:: What the exercise asks ::
Set down each record below precisely, skipping the pictures.

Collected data
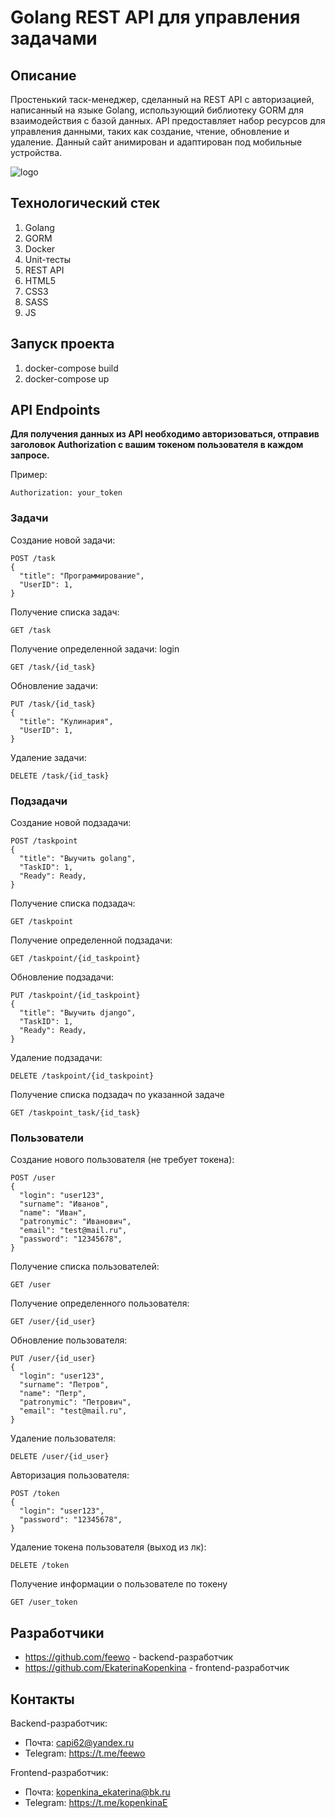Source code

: # Golang REST API для управления задачами

## Описание

Простенький таск-менеджер, сделанный на REST API с авторизацией, написанный на языке Golang, использующий библиотеку GORM для взаимодействия с базой данных. API предоставляет набор ресурсов для управления данными, таких как создание, чтение, обновление и удаление. Данный сайт анимирован и адаптирован под мобильные устройства.

![logo](https://github.com/feewo/TaskMaster_go/assets/57757873/8e8956c0-2c24-485c-8984-6ea65cc025ec)

## Технологический стек

1. Golang
2. GORM
3. Docker
4. Unit-тесты
5. REST API
6. HTML5
7. CSS3
8. SASS
9. JS

## Запуск проекта

1. docker-compose build
2. docker-compose up

## API Endpoints
**Для получения данных из API необходимо авторизоваться, отправив заголовок Authorization с вашим токеном пользователя в каждом запросе.**

Пример:

```
Authorization: your_token
```

### Задачи

Создание новой задачи:

```
POST /task
{
  "title": "Программирование",
  "UserID": 1,
}
```

Получение списка задач:

```
GET /task
```

Получение определенной задачи:
login
```
GET /task/{id_task}
```

Обновление задачи:

```
PUT /task/{id_task}
{
  "title": "Кулинария",
  "UserID": 1,
}
```

Удаление задачи:

```
DELETE /task/{id_task}
```

### Подзадачи

Создание новой подзадачи:

```
POST /taskpoint
{
  "title": "Выучить golang",
  "TaskID": 1,
  "Ready": Ready,
}
```

Получение списка подзадач:

```
GET /taskpoint
```

Получение определенной подзадачи:

```
GET /taskpoint/{id_taskpoint}
```

Обновление подзадачи:

```
PUT /taskpoint/{id_taskpoint}
{
  "title": "Выучить django",
  "TaskID": 1,
  "Ready": Ready,
}
```

Удаление подзадачи:

```
DELETE /taskpoint/{id_taskpoint}
```

Получение списка подзадач по указанной задаче

```
GET /taskpoint_task/{id_task}
```

### Пользователи

Создание нового пользователя (не требует токена):

```
POST /user
{
  "login": "user123",
  "surname": "Иванов",
  "name": "Иван",
  "patronymic": "Иванович",
  "email": "test@mail.ru",
  "password": "12345678",
}
```

Получение списка пользователей:

```
GET /user
```

Получение определенного пользователя:

```
GET /user/{id_user}
```

Обновление пользователя:

```
PUT /user/{id_user}
{
  "login": "user123",
  "surname": "Петров",
  "name": "Петр",
  "patronymic": "Петрович",
  "email": "test@mail.ru",
}
```

Удаление пользователя:

```
DELETE /user/{id_user}
```

Авторизация пользователя:

```
POST /token
{
  "login": "user123",
  "password": "12345678",
}
```

Удаление токена пользователя (выход из лк):

```
DELETE /token
```

Получение информации о пользователе по токену
```
GET /user_token
```

## Разработчики
+ https://github.com/feewo - backend-разработчик
+ https://github.com/EkaterinaKopenkina - frontend-разработчик

## Контакты

Backend-разработчик:
+ Почта: [capi62@yandex.ru](mailto:capi62@yandex.ru)
+ Telegram: https://t.me/feewo

Frontend-разработчик:
+ Почта: [kopenkina_ekaterina@bk.ru](mailto:kopenkina_ekaterina@bk.ru)
+ Telegram: https://t.me/kopenkinaE
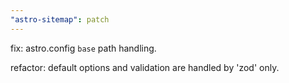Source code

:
 ```yaml
---
"astro-sitemap": patch
---
```


fix: astro.config `base` path handling.  


refactor: default options and validation are handled by 'zod' only.  
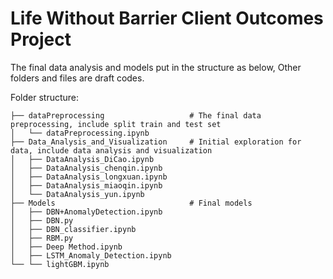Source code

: # Life Without Barrier Client Outcomes Project

The final data analysis and models put in the structure as below, Other folders and files are draft codes. 

Folder structure:
```
├── dataPreprocessing                   # The final data preprocessing, include split train and test set
│   └── dataPreprocessing.ipynb
├── Data_Analysis_and_Visualization     # Initial exploration for data, include data analysis and visualization
│   ├── DataAnalysis_DiCao.ipynb
│   ├── DataAnalysis_chenqin.ipynb
│   ├── DataAnalysis_longxuan.ipynb
│   ├── DataAnalysis_miaoqin.ipynb
│   └── DataAnalysis_yun.ipynb
├── Models                              # Final models
│   ├── DBN+AnomalyDetection.ipynb
│   ├── DBN.py
│   ├── DBN_classifier.ipynb
│   ├── RBM.py
│   ├── Deep Method.ipynb
│   ├── LSTM_Anomaly_Detection.ipynb
└── └── lightGBM.ipynb


```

:: Task answer ::
Source code

: # Golang REST API для управления задачами

## Описание

Простенький таск-менеджер, сделанный на REST API с авторизацией, написанный на языке Golang, использующий библиотеку GORM для взаимодействия с базой данных. API предоставляет набор ресурсов для управления данными, таких как создание, чтение, обновление и удаление. Данный сайт анимирован и адаптирован под мобильные устройства.

![logo](https://github.com/feewo/TaskMaster_go/assets/57757873/8e8956c0-2c24-485c-8984-6ea65cc025ec)

## Технологический стек

1. Golang
2. GORM
3. Docker
4. Unit-тесты
5. REST API
6. HTML5
7. CSS3
8. SASS
9. JS

## Запуск проекта

1. docker-compose build
2. docker-compose up

## API Endpoints
**Для получения данных из API необходимо авторизоваться, отправив заголовок Authorization с вашим токеном пользователя в каждом запросе.**

Пример:

```
Authorization: your_token
```

### Задачи

Создание новой задачи:

```
POST /task
{
  "title": "Программирование",
  "UserID": 1,
}
```

Получение списка задач:

```
GET /task
```

Получение определенной задачи:
login
```
GET /task/{id_task}
```

Обновление задачи:

```
PUT /task/{id_task}
{
  "title": "Кулинария",
  "UserID": 1,
}
```

Удаление задачи:

```
DELETE /task/{id_task}
```

### Подзадачи

Создание новой подзадачи:

```
POST /taskpoint
{
  "title": "Выучить golang",
  "TaskID": 1,
  "Ready": Ready,
}
```

Получение списка подзадач:

```
GET /taskpoint
```

Получение определенной подзадачи:

```
GET /taskpoint/{id_taskpoint}
```

Обновление подзадачи:

```
PUT /taskpoint/{id_taskpoint}
{
  "title": "Выучить django",
  "TaskID": 1,
  "Ready": Ready,
}
```

Удаление подзадачи:

```
DELETE /taskpoint/{id_taskpoint}
```

Получение списка подзадач по указанной задаче

```
GET /taskpoint_task/{id_task}
```

### Пользователи

Создание нового пользователя (не требует токена):

```
POST /user
{
  "login": "user123",
  "surname": "Иванов",
  "name": "Иван",
  "patronymic": "Иванович",
  "email": "test@mail.ru",
  "password": "12345678",
}
```

Получение списка пользователей:

```
GET /user
```

Получение определенного пользователя:

```
GET /user/{id_user}
```

Обновление пользователя:

```
PUT /user/{id_user}
{
  "login": "user123",
  "surname": "Петров",
  "name": "Петр",
  "patronymic": "Петрович",
  "email": "test@mail.ru",
}
```

Удаление пользователя:

```
DELETE /user/{id_user}
```

Авторизация пользователя:

```
POST /token
{
  "login": "user123",
  "password": "12345678",
}
```

Удаление токена пользователя (выход из лк):

```
DELETE /token
```

Получение информации о пользователе по токену
```
GET /user_token
```

## Разработчики
+ https://github.com/feewo - backend-разработчик
+ https://github.com/EkaterinaKopenkina - frontend-разработчик

## Контакты

Backend-разработчик:
+ Почта: [capi62@yandex.ru](mailto:capi62@yandex.ru)
+ Telegram: https://t.me/feewo

Frontend-разработчик:
+ Почта: [kopenkina_ekaterina@bk.ru](mailto:kopenkina_ekaterina@bk.ru)
+ Telegram: https://t.me/kopenkinaE
Source code

:
 ```yaml
---
"astro-sitemap": patch
---
```


fix: astro.config `base` path handling.  


refactor: default options and validation are handled by 'zod' only.  
Source code

: # Life Without Barrier Client Outcomes Project

The final data analysis and models put in the structure as below, Other folders and files are draft codes. 

Folder structure:
```
├── dataPreprocessing                   # The final data preprocessing, include split train and test set
│   └── dataPreprocessing.ipynb
├── Data_Analysis_and_Visualization     # Initial exploration for data, include data analysis and visualization
│   ├── DataAnalysis_DiCao.ipynb
│   ├── DataAnalysis_chenqin.ipynb
│   ├── DataAnalysis_longxuan.ipynb
│   ├── DataAnalysis_miaoqin.ipynb
│   └── DataAnalysis_yun.ipynb
├── Models                              # Final models
│   ├── DBN+AnomalyDetection.ipynb
│   ├── DBN.py
│   ├── DBN_classifier.ipynb
│   ├── RBM.py
│   ├── Deep Method.ipynb
│   ├── LSTM_Anomaly_Detection.ipynb
└── └── lightGBM.ipynb


```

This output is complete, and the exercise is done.